Particle reworking and solute transport by the sediment-living polychaetes Marenzelleria neglecta and Hediste diversicolor

This experimental study quantified and compared particle-mixing and solute transport by the polychaetes Marenzelleria neglecta (2 g ww, 3200 ind. m^− 2) and Hediste diversicolor (2 g ww, 800 ind. m^− 2) in Baltic Sea sediments. Particle tracers (luminophores) were added to the sediment surface and their vertical distribution in the sediment was measured after 10 d. The rate of particle mixing was quantified using a gallery-diffusion model calculating the biodiffusion coefficient D_b and the non-local transport parameter r. Bioirrigation was measured by adding an inert solute tracer (bromide) to the overlying water 1, 1.5 and 2 d before the end of the experiment, and quantified by calculating the net bromide flux and fitting the bromide profiles to a 1D diffusion model providing an apparent biodiffusion coefficient D_a. The two polychaete worms displayed similar particle-mixing and solute transport efficiencies (based on total biomass) despite different modes of bioturbation. However, H. diversicolor was a more efficient particle-reworker and M. neglecta a more efficient bioirrigator, on an individual level. H. diversicolor buried a higher percentage (13%) of luminophores below the top 0.5 cm surface layer than M. neglecta (6%). D_b did not differ between the two species (2.4 × 10^− 3 cm² d^− 1) indicating a similar rate of diffusive mixing of the top sediment, however, the non-local transport parameter r was 2.5 y^− 1 for H. diversicolor and zero for M. neglecta, suggesting no significant particle-transport below the biodiffusive layer by M. neglecta. The average individual net bromide fluxes obtained were ca. 0.01 mL min^− 1 for H. diversicolor and 0.003 mL min^− 1 for M. neglecta, corresponding to an area-specific rate of ca. 12 L m^− 2 d^− 1 at the used densities. D_a did not differ between the two polychaetes, suggesting a higher individual solute exchange efficiency of M. neglecta considering the much higher ventilation rates reported for H. diversicolor than for Marenzelleria sp.

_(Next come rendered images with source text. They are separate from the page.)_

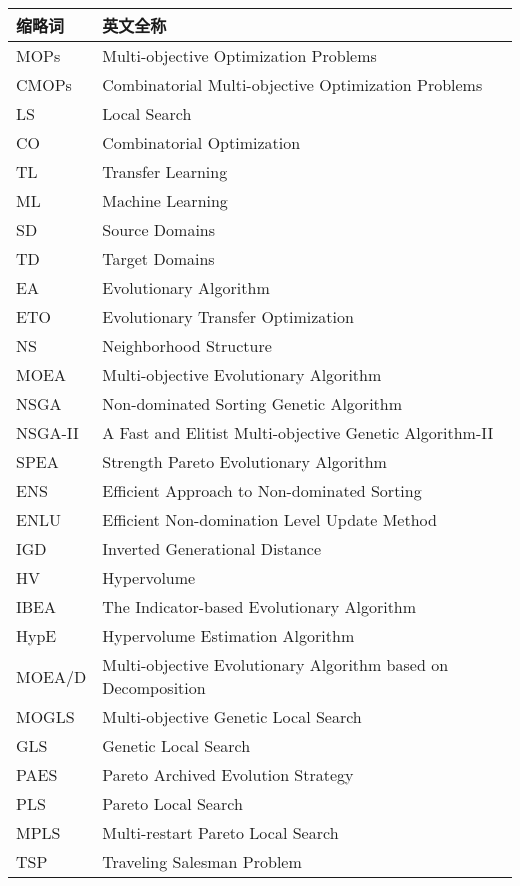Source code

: \noindent\begin{longtabu} to \textwidth {|X[1,c]|X[4,c]|}\hline
缩略词 & 英文全称 \\ \hline
MOPs & Multi-objective Optimization Problems \\ \hline
CMOPs & Combinatorial Multi-objective Optimization Problems \\ \hline
LS & Local Search \\ \hline
CO & Combinatorial Optimization \\ \hline
TL & Transfer Learning \\ \hline
ML & Machine Learning \\ \hline
SD & Source Domains \\ \hline
TD & Target Domains \\ \hline
EA & Evolutionary Algorithm \\ \hline
ETO & Evolutionary Transfer Optimization \\ \hline
NS & Neighborhood Structure \\ \hline
MOEA & Multi-objective Evolutionary Algorithm \\ \hline
NSGA & Non-dominated Sorting Genetic Algorithm \\ \hline
NSGA-II & A Fast and Elitist Multi-objective Genetic Algorithm-II \\ \hline
SPEA & Strength Pareto Evolutionary Algorithm \\ \hline
ENS & Efficient Approach to Non-dominated Sorting \\ \hline
ENLU & Efficient Non-domination Level Update Method \\ \hline
IGD & Inverted Generational Distance \\ \hline
HV & Hypervolume \\ \hline
IBEA & The Indicator-based Evolutionary Algorithm \\ \hline
HypE & Hypervolume Estimation Algorithm \\ \hline
MOEA/D & Multi-objective Evolutionary Algorithm based on Decomposition \\ \hline
MOGLS & Multi-objective Genetic Local Search \\ \hline
GLS & Genetic Local Search \\ \hline
PAES & Pareto Archived Evolution Strategy \\ \hline
PLS & Pareto Local Search \\ \hline
MPLS & Multi-restart Pareto Local Search \\ \hline
TSP & Traveling Salesman Problem \\ \hline

\end{longtabu}

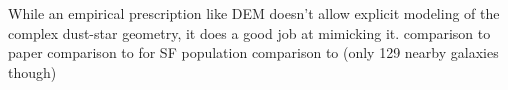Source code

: 











While an empirical prescription like DEM doesn't allow explicit modeling of the
complex dust-star geometry, it does a good job at mimicking it. 
comparison to \cite{narayanan2018} paper 
comparison to \cite{salim2018} for SF population  
comparison to \cite{leja2017} (only 129 nearby galaxies though) 

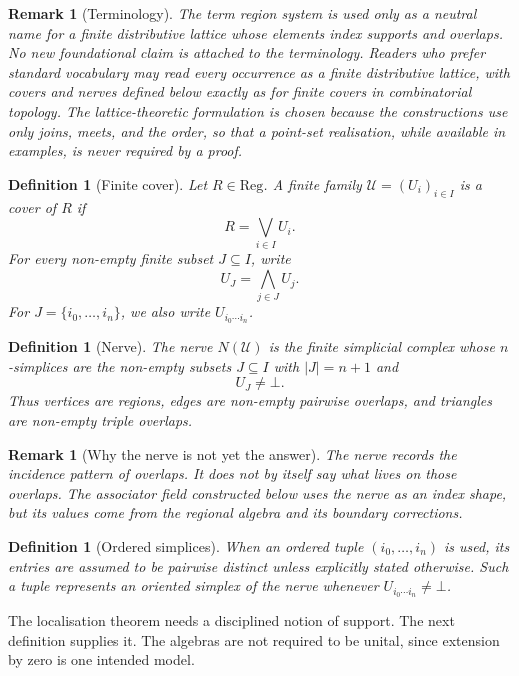 \documentclass[11pt]{article}
\newtheorem{definition}[theorem]{Definition}
\newtheorem{remark}[theorem]{Remark}
\newcommand{\Reg}{\mathrm{Reg}}
\begin{document}
\begin{remark}[Terminology]
The term region system is used only as a neutral name for a finite distributive lattice whose elements index supports and overlaps. No new foundational claim is attached to the terminology. Readers who prefer standard vocabulary may read every occurrence as a finite distributive lattice, with covers and nerves defined below exactly as for finite covers in combinatorial topology. The lattice-theoretic formulation is chosen because the constructions use only joins, meets, and the order, so that a point-set realisation, while available in examples, is never required by a proof.
\end{remark}

\begin{definition}[Finite cover]
Let \(R\in \Reg\). A finite family \(\mathcal U=(U_i)_{i\in I}\) is a cover of \(R\) if
\[
R=\bigvee_{i\in I}U_i.
\]
For every non-empty finite subset \(J\subseteq I\), write
\[
U_J=\bigwedge_{j\in J}U_j.
\]
For \(J=\{i_0,\ldots,i_n\}\), we also write \(U_{i_0\cdots i_n}\).
\end{definition}

\begin{definition}[Nerve]
The nerve \(N(\mathcal U)\) is the finite simplicial complex whose \(n\)-simplices are the non-empty subsets \(J\subseteq I\) with \(|J|=n+1\) and
\[
U_J\neq \bot.
\]
Thus vertices are regions, edges are non-empty pairwise overlaps, and triangles are non-empty triple overlaps.
\end{definition}

\begin{remark}[Why the nerve is not yet the answer]
The nerve records the incidence pattern of overlaps. It does not by itself say what lives on those overlaps. The associator field constructed below uses the nerve as an index shape, but its values come from the regional algebra and its boundary corrections.
\end{remark}

\begin{definition}[Ordered simplices]
When an ordered tuple \((i_0,\ldots,i_n)\) is used, its entries are assumed to be pairwise distinct unless explicitly stated otherwise. Such a tuple represents an oriented simplex of the nerve whenever \(U_{i_0\cdots i_n}\neq \bot\).
\end{definition}

The localisation theorem needs a disciplined notion of support. The next definition supplies it. The algebras are not required to be unital, since extension by zero is one intended model.
\end{document}
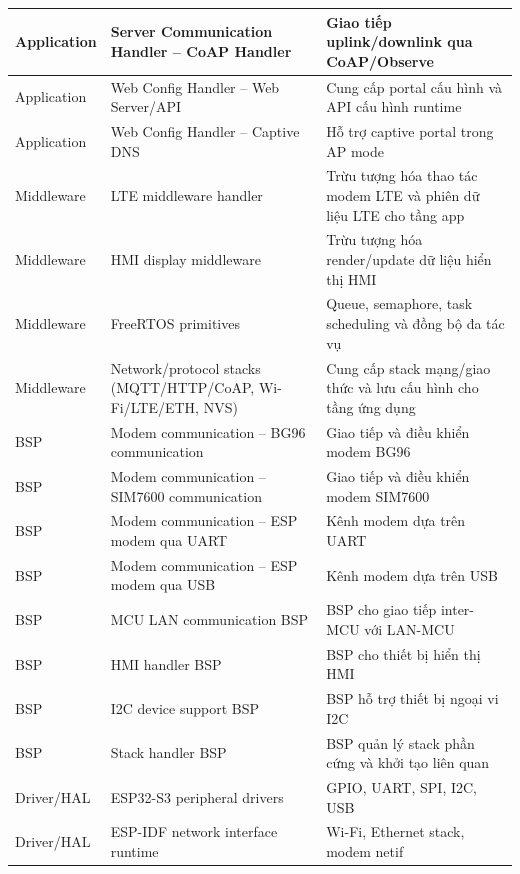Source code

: \begin{longtable}{|p{}|p{}|p{}|}
                Application & Server Communication Handler -- CoAP Handler & Giao tiếp uplink/downlink qua CoAP/Observe \\ \hline
                Application & Web Config Handler -- Web Server/API & Cung cấp portal cấu hình và API cấu hình runtime \\ \hline
                Application & Web Config Handler -- Captive DNS & Hỗ trợ captive portal trong AP mode \\ \hline
                Middleware & LTE middleware handler & Trừu tượng hóa thao tác modem LTE và phiên dữ liệu LTE cho tầng app \\ \hline
                Middleware & HMI display middleware & Trừu tượng hóa render/update dữ liệu hiển thị HMI \\ \hline
                Middleware & FreeRTOS primitives & Queue, semaphore, task scheduling và đồng bộ đa tác vụ \\ \hline
                Middleware & Network/protocol stacks (MQTT/HTTP/CoAP, Wi-Fi/LTE/ETH, NVS) & Cung cấp stack mạng/giao thức và lưu cấu hình cho tầng ứng dụng \\ \hline
                BSP & Modem communication -- BG96 communication & Giao tiếp và điều khiển modem BG96 \\ \hline
                BSP & Modem communication -- SIM7600 communication & Giao tiếp và điều khiển modem SIM7600 \\ \hline
                BSP & Modem communication -- ESP modem qua UART & Kênh modem dựa trên UART \\ \hline
                BSP & Modem communication -- ESP modem qua USB & Kênh modem dựa trên USB \\ \hline
                BSP & MCU LAN communication BSP & BSP cho giao tiếp inter-MCU với LAN-MCU \\ \hline
                BSP & HMI handler BSP & BSP cho thiết bị hiển thị HMI \\ \hline
                BSP & I2C device support BSP & BSP hỗ trợ thiết bị ngoại vi I2C \\ \hline
                BSP & Stack handler BSP & BSP quản lý stack phần cứng và khởi tạo liên quan \\ \hline
                Driver/HAL & ESP32-S3 peripheral drivers & GPIO, UART, SPI, I2C, USB \\ \hline
                Driver/HAL & ESP-IDF network interface runtime & Wi-Fi, Ethernet stack, modem netif \\ \hline
            \end{longtable}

The ongoing colonization of Baltic Sea sediments by M. neglecta at high densities may thus lead to an enhanced soluble release of both nutrients and contaminants. These results add information to the understanding of the potential effects of the invasion of M. neglecta on sediment biogeochemistry when competing with and/or replacing native species.